PROBLEM DETAILS: Retype every line from the top of the entries down to the one with "I've been hacking", both included, and skip the pictures.

[Stored data entries]
-----
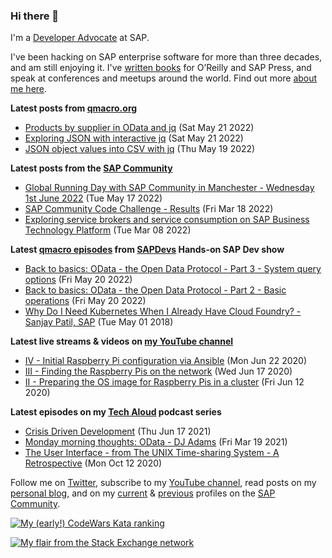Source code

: 
### Hi there 👋

I'm a [Developer Advocate](https://developers.sap.com/developer-advocates.html) at SAP.

I've been hacking on SAP enterprise software for more than three decades, and am still enjoying it. I've [written books](https://qmacro.org/about/#writing-and-talks) for O’Reilly and SAP Press, and speak at conferences and meetups around the world. Find out more [about me here](https://qmacro.org/about).

**Latest posts from [qmacro.org](https://qmacro.org/blog/)**
- [Products by supplier in OData and jq](https://qmacro.org/blog/posts/2022/05/21/products-by-supplier-in-odata-and-jq/) (Sat May 21 2022)
- [Exploring JSON with interactive jq](https://qmacro.org/blog/posts/2022/05/21/exploring-json-with-interactive-jq/) (Sat May 21 2022)
- [JSON object values into CSV with jq](https://qmacro.org/blog/posts/2022/05/19/json-object-values-into-csv-with-jq/) (Thu May 19 2022)

**Latest posts from the [SAP Community](https://people.sap.com/dj.adams.sap)**
- [Global Running Day with SAP Community in Manchester - Wednesday 1st June 2022](https://blogs.sap.com/?p&#x3D;1543309) (Tue May 17 2022)
- [SAP Community Code Challenge - Results](https://blogs.sap.com/?p&#x3D;1509342) (Fri Mar 18 2022)
- [Exploring service brokers and service consumption on SAP Business Technology Platform](https://blogs.sap.com/?p&#x3D;1504601) (Tue Mar 08 2022)

**Latest [qmacro episodes](https://www.youtube.com/playlist?list=PLfctWmgNyOIebP3qa7jXfn68QcwS5dttb) from [SAPDevs](https://www.youtube.com/user/sapdevs) Hands-on SAP Dev show**
- [Back to basics: OData - the Open Data Protocol - Part 3 - System query options](https://www.youtube.com/watch?v&#x3D;Bln2A0_OauY) (Fri May 20 2022)
- [Back to basics: OData - the Open Data Protocol - Part 2 - Basic operations](https://www.youtube.com/watch?v&#x3D;f9w61GxMztY) (Fri May 20 2022)
- [Why Do I Need Kubernetes When I Already Have Cloud Foundry? - Sanjay Patil, SAP](https://www.youtube.com/watch?v&#x3D;0jy3hMt1Zc8) (Tue May 01 2018)

**Latest live streams & videos on [my YouTube channel](https://youtube.com/djadams-qmacro)**
- [IV - Initial Raspberry Pi configuration via Ansible](https://www.youtube.com/watch?v&#x3D;vooBccHq6_4) (Mon Jun 22 2020)
- [III - Finding the Raspberry Pis on the network](https://www.youtube.com/watch?v&#x3D;hx7DB7Iqslk) (Wed Jun 17 2020)
- [II - Preparing the OS image for Raspberry Pis in a cluster](https://www.youtube.com/watch?v&#x3D;IY5ZNZDI-EQ) (Fri Jun 12 2020)

**Latest episodes on my [Tech Aloud](https://anchor.fm/tech-aloud) podcast series**
- [Crisis Driven Development](https://anchor.fm/tech-aloud/episodes/Crisis-Driven-Development-e12u6t9) (Thu Jun 17 2021)
- [Monday morning thoughts: OData - DJ Adams](https://anchor.fm/tech-aloud/episodes/Monday-morning-thoughts-OData---DJ-Adams-et0aot) (Fri Mar 19 2021)
- [The User Interface - from The UNIX Time-sharing System - A Retrospective](https://anchor.fm/tech-aloud/episodes/The-User-Interface---from-The-UNIX-Time-sharing-System---A-Retrospective-eku7oa) (Mon Oct 12 2020)

Follow me on [Twitter](https://twitter.com/qmacro), subscribe to my [YouTube channel](https://www.youtube.com/djadams-qmacro), read posts on my [personal blog](https://qmacro.org/blog/), and on my [current](https://people.sap.com/dj.adams.sap#content:blogposts) & [previous](https://people.sap.com/dj.adams#content:blogposts) profiles on the [SAP Community](https://community.sap.com).

[![My (early!) CodeWars Kata ranking](https://www.codewars.com/users/qmacro/badges/small)](https://www.codewars.com/users/qmacro)

[![My flair from the Stack Exchange network](https://stackexchange.com/users/flair/162724.png)](https://stackexchange.com/users/162724)

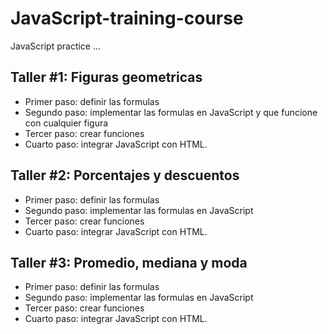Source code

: # JavaScript-training-course
JavaScript practice
...
## Taller #1: Figuras geometricas

- Primer paso: definir las formulas
- Segundo paso: implementar las formulas en JavaScript y que funcione con cualquier figura
- Tercer paso: crear funciones
- Cuarto paso: integrar JavaScript con HTML.

## Taller #2: Porcentajes y descuentos

- Primer paso: definir las formulas
- Segundo paso: implementar las formulas en JavaScript 
- Tercer paso: crear funciones
- Cuarto paso: integrar JavaScript con HTML.

## Taller #3: Promedio, mediana y moda

- Primer paso: definir las formulas
- Segundo paso: implementar las formulas en JavaScript 
- Tercer paso: crear funciones
- Cuarto paso: integrar JavaScript con HTML.

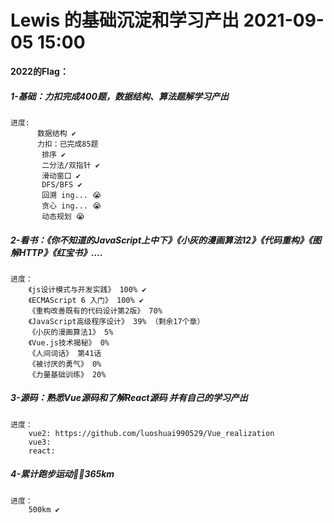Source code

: <!--
 * @Date: 2021-09-05 15:00
 * @LastEditors: luoshuai
 * @LastEditTime: 2022-06-09 20:18:54
     -->
# Lewis 的基础沉淀和学习产出 2021-09-05 15:00

**2022的Flag：** 

##### 1-基础：力扣完成400题，数据结构、算法题解学习产出 

    进度:  
    	  数据结构 ✔
          力扣：已完成85题
           排序 ✔
           二分法/双指针 ✔
           滑动窗口 ✔
           DFS/BFS ✔
           回溯 ing... 😭
           贪心 ing... 😭
           动态规划 😭
##### 2-看书：《你不知道的JavaScript上中下》《小灰的漫画算法12》《代码重构》《图解HTTP》《红宝书》....

    进度：
        《js设计模式与开发实践》 100% ✔
        《ECMAScript 6 入门》 100% ✔
        《重构改善既有的代码设计第2版》 70%
        《JavaScript高级程序设计》 39% （剩余17个章）
        《小灰的漫画算法1》 5%
        《Vue.js技术揭秘》 0%
        《人间词话》 第41话
        《被讨厌的勇气》 0%
        《力量基础训练》 20% 
##### 3-源码：熟悉Vue源码和了解React源码 并有自己的学习产出

    进度：
        vue2: https://github.com/luoshuai990529/Vue_realization
        vue3:
        react:
##### 4-累计跑步运动🏃‍♂️365km

    进度：
        500km ✔

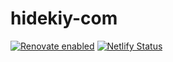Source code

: # hidekiy-com
[![Renovate enabled](https://img.shields.io/badge/renovate-enabled-brightgreen)](https://github.com/renovatebot/renovate)
[![Netlify Status](https://api.netlify.com/api/v1/badges/3436c705-6db2-4db4-9a42-f265f37e91aa/deploy-status)](https://app.netlify.com/sites/hidekiy-a52aeb/deploys)

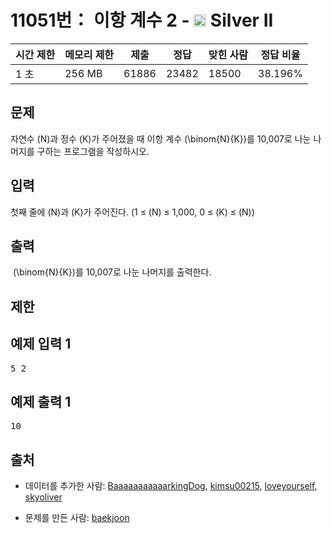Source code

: # 11051번： 이항 계수 2 - <img src="https://static.solved.ac/tier_small/9.svg" style="height:20px" /> Silver II



| 시간 제한 | 메모리 제한 | 제출 | 정답 | 맞힌 사람 | 정답 비율 |
| --- | --- | --- | --- | --- | --- |
| 1 초 | 256 MB | 61886 | 23482 | 18500 | 38.196% |
## 문제

자연수 \(N\)과 정수 \(K\)가 주어졌을 때 이항 계수 \(\binom{N}{K}\)를 10,007로 나눈 나머지를 구하는 프로그램을 작성하시오.

## 입력

첫째 줄에 \(N\)과 \(K\)가 주어진다. (1 ≤ \(N\) ≤ 1,000, 0 ≤ \(K\) ≤ \(N\))

## 출력

 \(\binom{N}{K}\)를 10,007로 나눈 나머지를 출력한다.

## 제한

## 예제 입력 1

<pre>5 2
</pre>
## 예제 출력 1

<pre>10
</pre>
## 출처

- 데이터를 추가한 사람: [BaaaaaaaaaaarkingDog](/user/BaaaaaaaaaaarkingDog), [kimsu00215](/user/kimsu00215), [loveyourself](/user/loveyourself), [skyoliver](/user/skyoliver)

- 문제를 만든 사람: [baekjoon](/user/baekjoon)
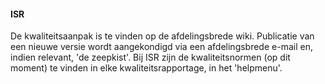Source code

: #### ISR
De kwaliteitsaanpak is te vinden op de afdelingsbrede wiki. Publicatie van een nieuwe versie wordt aangekondigd via een afdelingsbrede e-mail en, indien relevant, 'de zeepkist'.
Bij ISR zijn de kwaliteitsnormen (op dit moment) te vinden in elke kwaliteitsrapportage, in het 'helpmenu'.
-----
YOUR SOLUTION:
Source code

: 
### Hi there 👋

I'm a [Developer Advocate](https://developers.sap.com/developer-advocates.html) at SAP.

I've been hacking on SAP enterprise software for more than three decades, and am still enjoying it. I've [written books](https://qmacro.org/about/#writing-and-talks) for O’Reilly and SAP Press, and speak at conferences and meetups around the world. Find out more [about me here](https://qmacro.org/about).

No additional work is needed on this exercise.